Im Derby spielte der SV Cannstatt den SSVE förmlich an die Wand. Nationalspieler Steffen Dierolf stockte seine Erfolgsquote mit sechs Treffern kräftig auf. Die übrigen SVC-Tore erzielten Jans Halapi, Joszef Vajda (je 3), Vedran Pirija, Peter Ambrus, Jürgen Rüdt (je 2) und Bastian Lehmann. Für Esslingen waren Markus Mögel (3), Matthias Zielke (2), Axel Heintel und Heiko Nossek erfolgreich.

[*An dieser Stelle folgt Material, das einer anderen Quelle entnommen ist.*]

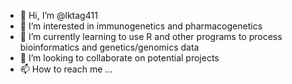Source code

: - 👋 Hi, I’m @lktag411
- 👀 I’m interested in immunogenetics and pharmacogenetics
- 🌱 I’m currently learning to use R and other programs to process bioinformatics and genetics/genomics data
- 💞️ I’m looking to collaborate on potential projects
- 📫 How to reach me ...

<!---
lktag411/lktag411 is a ✨ special ✨ repository because its `README.md` (this file) appears on your GitHub profile.
You can click the Preview link to take a look at your changes.
--->
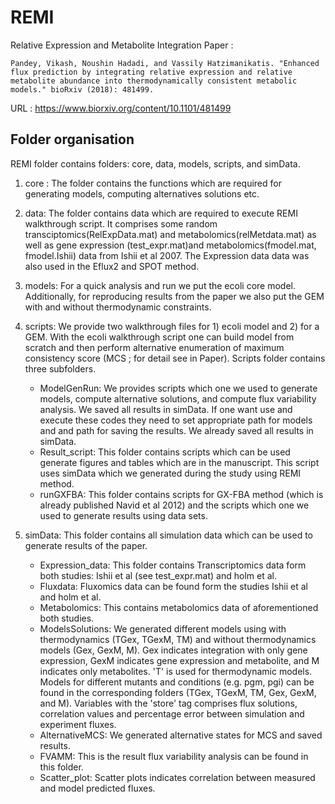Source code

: # REMI 

Relative Expression and Metabolite Integration
Paper :

    Pandey, Vikash, Noushin Hadadi, and Vassily Hatzimanikatis. "Enhanced flux prediction by integrating relative expression and relative metabolite abundance into thermodynamically consistent metabolic models." bioRxiv (2018): 481499.

URL : https://www.biorxiv.org/content/10.1101/481499

## Folder organisation

REMI folder contains folders:  core, data, models, scripts, and simData.

1. core : The folder contains the functions which are required for generating models, computing alternatives solutions etc.
2. data: The folder contains data which are required to execute REMI walkthrough script. It comprises some random transciptomics(RelExpData.mat) and metabolomics(relMetdata.mat) as well as gene expression (test\_expr.mat)and metabolomics(fmodel.mat, fmodel.Ishii) data from Ishii et al 2007. The Expression data data was also used in the Eflux2 and SPOT method.
3. models: For a quick analysis and run we put the ecoli core model. Additionally, for reproducing results from the paper we also put the GEM with and without thermodynamic constraints.
4. scripts: We provide two walkthrough files for 1) ecoli model and 2) for a GEM.  With the ecoli walkthrough script one can build model from scratch and then perform alternative enumeration of maximum consistency score (MCS ; for detail see in Paper). Scripts folder contains three subfolders.

	- ModelGenRun:  We provides scripts which one we used to generate models, compute alternative solutions, and compute flux variability analysis.  We saved all results in simData. If one want use and execute these codes they need to set appropriate path for models and and path for saving the results. We already saved all results in simData.
	- Result\_script: This folder contains scripts which can be used generate figures and tables which are in the manuscript.  This script uses simData which we generated during the study using REMI method.
	- runGXFBA: This folder contains scripts for GX-FBA method (which is already published Navid et al 2012) and the scripts which one we used to generate results using data sets.

5. simData: This folder contains all simulation data which can be used to generate results of the paper.

	- Expression\_data: This folder contains Transcriptomics data form both studies: Ishii et al (see test\_expr.mat) and holm et al.
	- Fluxdata: Fluxomics data can be found form the studies Ishii et al and holm et al.
	- Metabolomics: This contains metabolomics data of aforementioned both studies.
	- ModelsSolutions: We generated different models using with thermodynamics (TGex, TGexM, TM) and without thermodynamics models (Gex, GexM, M). Gex indicates integration with only gene expression, GexM indicates gene expression and metabolite, and M indicates only metabolites. &#39;T&#39; is used for thermodynamic models.  Models for different mutants and conditions (e.g. pgm, pgi) can be found in the corresponding folders (TGex, TGexM, TM, Gex, GexM, and M).  Variables with the &#39;store&#39; tag comprises flux solutions, correlation values and percentage error between simulation and experiment fluxes.
	- AlternativeMCS: We generated alternative states for MCS and saved results.
	- FVAMM: This is the result flux variability analysis can be found in this folder.
	- Scatter\_plot: Scatter plots indicates correlation between measured and model predicted fluxes.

(STZ 26.06.00 Hans-Peter Sick)

Der Trainer sitzt bei den Fans

ESSLINGEN. Die Bundesliga-Wasserballer des SSV Esslingen haben das letzte Saisonspiel gegen den SV Cannstatt 7:20 (2:5, 3:6, 2:4, 0:5) verloren. Momentan haben die Esslinger allerdings andere Sorgen: Sie müssen sich wieder einmal auf Trainersuche begeben.

Von Katrin Gros
Davorin Golubic erschien am Samstag zum Spiel im Untertürkheimer Inselbad.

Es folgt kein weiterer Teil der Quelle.